BEGIN

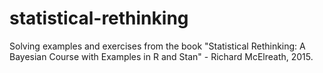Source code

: # statistical-rethinking
Solving examples and exercises from the book "Statistical Rethinking: A Bayesian Course with Examples in R and Stan" - Richard McElreath, 2015.

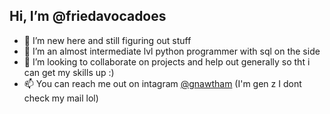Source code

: ## Hi, I’m @friedavocadoes
- 👀 I’m new here and still figuring out stuff
- 🌱 I’m an almost intermediate lvl python programmer with sql on the side
- 💞️ I’m looking to collaborate on projects and help out generally so tht i can get my skills up :)
- 📫 You can reach me out on intagram [@gnawtham](https://www.instagram.com/gnawthm/) (I'm gen z I dont check my mail lol)

<!---
friedavocadoes/friedavocadoes is a ✨ special ✨ repository because its `README.md` (this file) appears on your GitHub profile.
You can click the Preview link to take a look at your changes.
--->
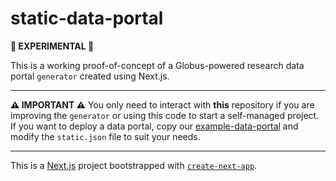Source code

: # static-data-portal

**🧪 EXPERIMENTAL 🧪**

This is a working proof-of-concept of a Globus-powered research data portal `generator` created using Next.js.

---

**⚠️ IMPORTANT ⚠️** You only need to interact with **this** repository if you are improving the `generator` or using this code to start a self-managed project. If you want to deploy a data portal, copy our [example-data-portal](https://github.com/globus/example-data-portal) and modify the `static.json` file to suit your needs.

---

This is a [Next.js](https://nextjs.org/) project bootstrapped with [`create-next-app`](https://github.com/vercel/next.js/tree/canary/packages/create-next-app).
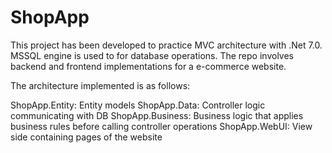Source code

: # ShopApp

This project has been developed to practice MVC architecture with .Net 7.0. MSSQL engine is used to for database operations. 
The repo involves backend and frontend implementations for a e-commerce website.

The architecture implemented is as follows:

ShopApp.Entity: Entity models
ShopApp.Data: Controller logic communicating with DB
ShopApp.Business: Business logic that applies business rules before calling controller operations
ShopApp.WebUI: View side containing pages of the website


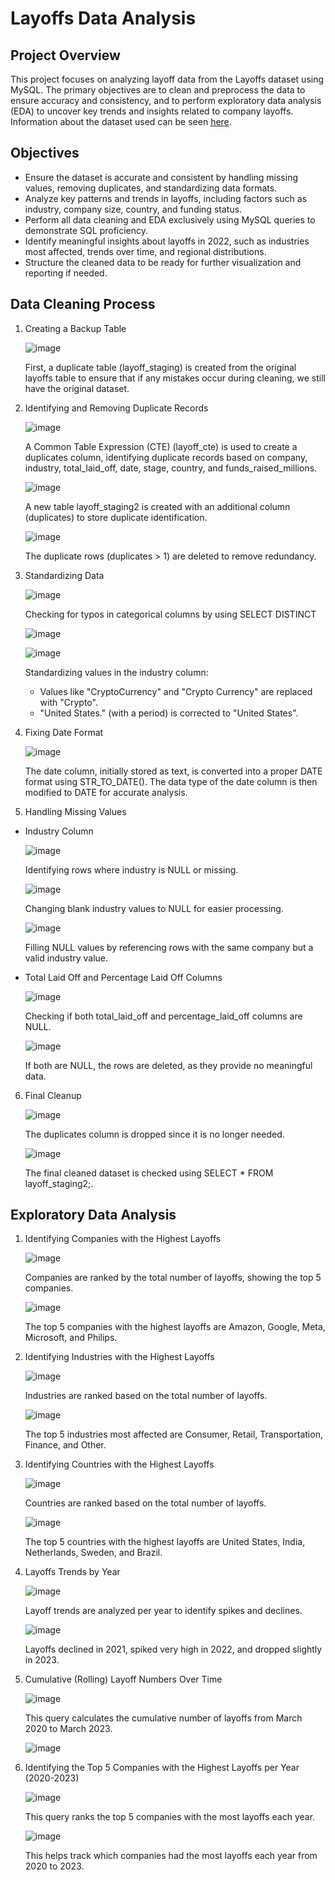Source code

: # Layoffs Data Analysis 

## Project Overview

This project focuses on analyzing layoff data from the Layoffs dataset using MySQL. The primary objectives are to clean and preprocess the data to ensure accuracy and consistency, and to perform exploratory data analysis (EDA) to uncover key trends and insights related to company layoffs. Information about the dataset used can be seen [here](https://www.kaggle.com/datasets/swaptr/layoffs-2022).

## Objectives

- Ensure the dataset is accurate and consistent by handling missing values, removing duplicates, and standardizing data formats.
- Analyze key patterns and trends in layoffs, including factors such as industry, company size, country, and funding status.
- Perform all data cleaning and EDA exclusively using MySQL queries to demonstrate SQL proficiency.
- Identify meaningful insights about layoffs in 2022, such as industries most affected, trends over time, and regional distributions.
- Structure the cleaned data to be ready for further visualization and reporting if needed.

## Data Cleaning Process

1. Creating a Backup Table

   ![image](https://github.com/user-attachments/assets/fedfe8f1-f154-4493-9490-78a37662f753)

   First, a duplicate table (layoff_staging) is created from the original layoffs table to ensure that if any mistakes occur during cleaning, we still have the original dataset.
   
2. Identifying and Removing Duplicate Records

   ![image](https://github.com/user-attachments/assets/cc188c9d-9612-4cbf-af9e-23cbab0c2de3)

   A Common Table Expression (CTE) (layoff_cte) is used to create a duplicates column, identifying duplicate records based on company, industry, total_laid_off, date, stage, country, and funds_raised_millions.

   ![image](https://github.com/user-attachments/assets/7e030e0c-461f-4046-acf7-d09175842552)

   A new table layoff_staging2 is created with an additional column (duplicates) to store duplicate identification.

   ![image](https://github.com/user-attachments/assets/02c7df63-c08d-488d-8efd-746581f47125)

   The duplicate rows (duplicates > 1) are deleted to remove redundancy.

3. Standardizing Data

   ![image](https://github.com/user-attachments/assets/79daefa8-26b1-47a3-8f27-271059efb7b3)
   
   Checking for typos in categorical columns by using SELECT DISTINCT
   
   ![image](https://github.com/user-attachments/assets/5259570e-1d29-4c63-8371-e3c09b4adc91)
   
   ![image](https://github.com/user-attachments/assets/1e495228-4d1d-490e-a066-95e801367def)
   
   Standardizing values in the industry column:
     -  Values like "CryptoCurrency" and "Crypto Currency" are replaced with "Crypto".
     -  "United States." (with a period) is corrected to "United States".

4. Fixing Date Format

   ![image](https://github.com/user-attachments/assets/cc1acc1c-8023-485e-87bb-8c354b9f422e)
   
   The date column, initially stored as text, is converted into a proper DATE format using STR_TO_DATE(). The data type of the date column is then modified to DATE for accurate analysis.
   
5. Handling Missing Values

  - Industry Column

    ![image](https://github.com/user-attachments/assets/922f99c5-023d-4c73-87db-0d4ea49ec312)

    Identifying rows where industry is NULL or missing.

    ![image](https://github.com/user-attachments/assets/43a8231c-6712-4971-9366-9a445c23f2a7)

    Changing blank industry values to NULL for easier processing.

    ![image](https://github.com/user-attachments/assets/07f5f678-4dcf-4af7-97fa-a1b49970993b)

    Filling NULL values by referencing rows with the same company but a valid industry value.
    
  - Total Laid Off and Percentage Laid Off Columns

    ![image](https://github.com/user-attachments/assets/7bf48482-11ba-4a80-9098-6da35f5cf902)

    Checking if both total_laid_off and percentage_laid_off columns are NULL.

    ![image](https://github.com/user-attachments/assets/9a8eb974-ddc6-41a6-bb3a-cee953608e5d)

    If both are NULL, the rows are deleted, as they provide no meaningful data.

6. Final Cleanup

   ![image](https://github.com/user-attachments/assets/4092c716-3182-40d4-bee4-454e2f182919)

   The duplicates column is dropped since it is no longer needed.

   ![image](https://github.com/user-attachments/assets/e1e8011d-2301-48ed-9586-bed87ab4de7d)
   
   The final cleaned dataset is checked using SELECT * FROM layoff_staging2;.

## Exploratory Data Analysis

1. Identifying Companies with the Highest Layoffs

   ![image](https://github.com/user-attachments/assets/d16c5687-924e-43dc-a5bf-942318e50cb0)

   Companies are ranked by the total number of layoffs, showing the top 5 companies.

   ![image](https://github.com/user-attachments/assets/31b54904-c887-4fc2-9c73-b823039d1db3)

   The top 5 companies with the highest layoffs are Amazon, Google, Meta, Microsoft, and Philips.
   
2. Identifying Industries with the Highest Layoffs

   ![image](https://github.com/user-attachments/assets/ea419eb3-c2bd-4530-bb81-f6dae45a5f71)

   Industries are ranked based on the total number of layoffs.

   ![image](https://github.com/user-attachments/assets/c9cde8a1-dcf2-4ed0-a498-6e0bf0a6ff80)

   The top 5 industries most affected are Consumer, Retail, Transportation, Finance, and Other.
   
3. Identifying Countries with the Highest Layoffs

   ![image](https://github.com/user-attachments/assets/7bb635a8-f35c-4484-8b85-0317b44504b7)

   Countries are ranked based on the total number of layoffs.

   ![image](https://github.com/user-attachments/assets/d391b711-4ed3-4b56-bd6d-9fcb2afcd5cb)

   The top 5 countries with the highest layoffs are United States, India, Netherlands, Sweden, and Brazil.
   
5. Layoffs Trends by Year

   ![image](https://github.com/user-attachments/assets/8713e74b-d588-4e1f-adb9-7f20027d9ee1)

   Layoff trends are analyzed per year to identify spikes and declines.

   ![image](https://github.com/user-attachments/assets/6d823ade-0898-40a5-b7ed-16e24d62509b)

   Layoffs declined in 2021, spiked very high in 2022, and dropped slightly in 2023.

6. Cumulative (Rolling) Layoff Numbers Over Time

   ![image](https://github.com/user-attachments/assets/e3c1d6e2-f4b1-4a1d-8d85-dd8be34c7620)

   This query calculates the cumulative number of layoffs from March 2020 to March 2023.

   ![image](https://github.com/user-attachments/assets/9a14fcbd-db7b-4168-8fa4-454d3dcb2d12)
   
7. Identifying the Top 5 Companies with the Highest Layoffs per Year (2020-2023)

   ![image](https://github.com/user-attachments/assets/1de41a8e-25d3-4fff-a334-fc6e586bd88e)

   This query ranks the top 5 companies with the most layoffs each year.

   ![image](https://github.com/user-attachments/assets/e694ad8d-d90f-483e-9b73-a74d02b5bbf4)

   This helps track which companies had the most layoffs each year from 2020 to 2023.



   






   
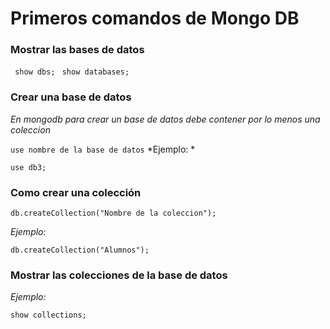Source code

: # Primeros comandos de Mongo DB

### Mostrar las bases de datos

` show dbs;`
` show databases;`

### Crear una base de datos
*En mongodb para crear un base de datos debe contener por lo menos una coleccion*

`use nombre de la base de datos`
*Ejemplo: *

`use db3;`

### Como crear una colección

`db.createCollection("Nombre de la coleccion");`

*Ejemplo:*

`db.createCollection("Alumnos");
`

### Mostrar las colecciones  de la base de datos

*Ejemplo:*

`show collections;`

END

Extract, from the listing above, every line where the string "friedavocadoes" occurs.

OUTPUT FOR THIS EXERCISE
: ## Hi, I’m @friedavocadoes
friedavocadoes/friedavocadoes is a ✨ special ✨ repository because its `README.md` (this file) appears on your GitHub profile.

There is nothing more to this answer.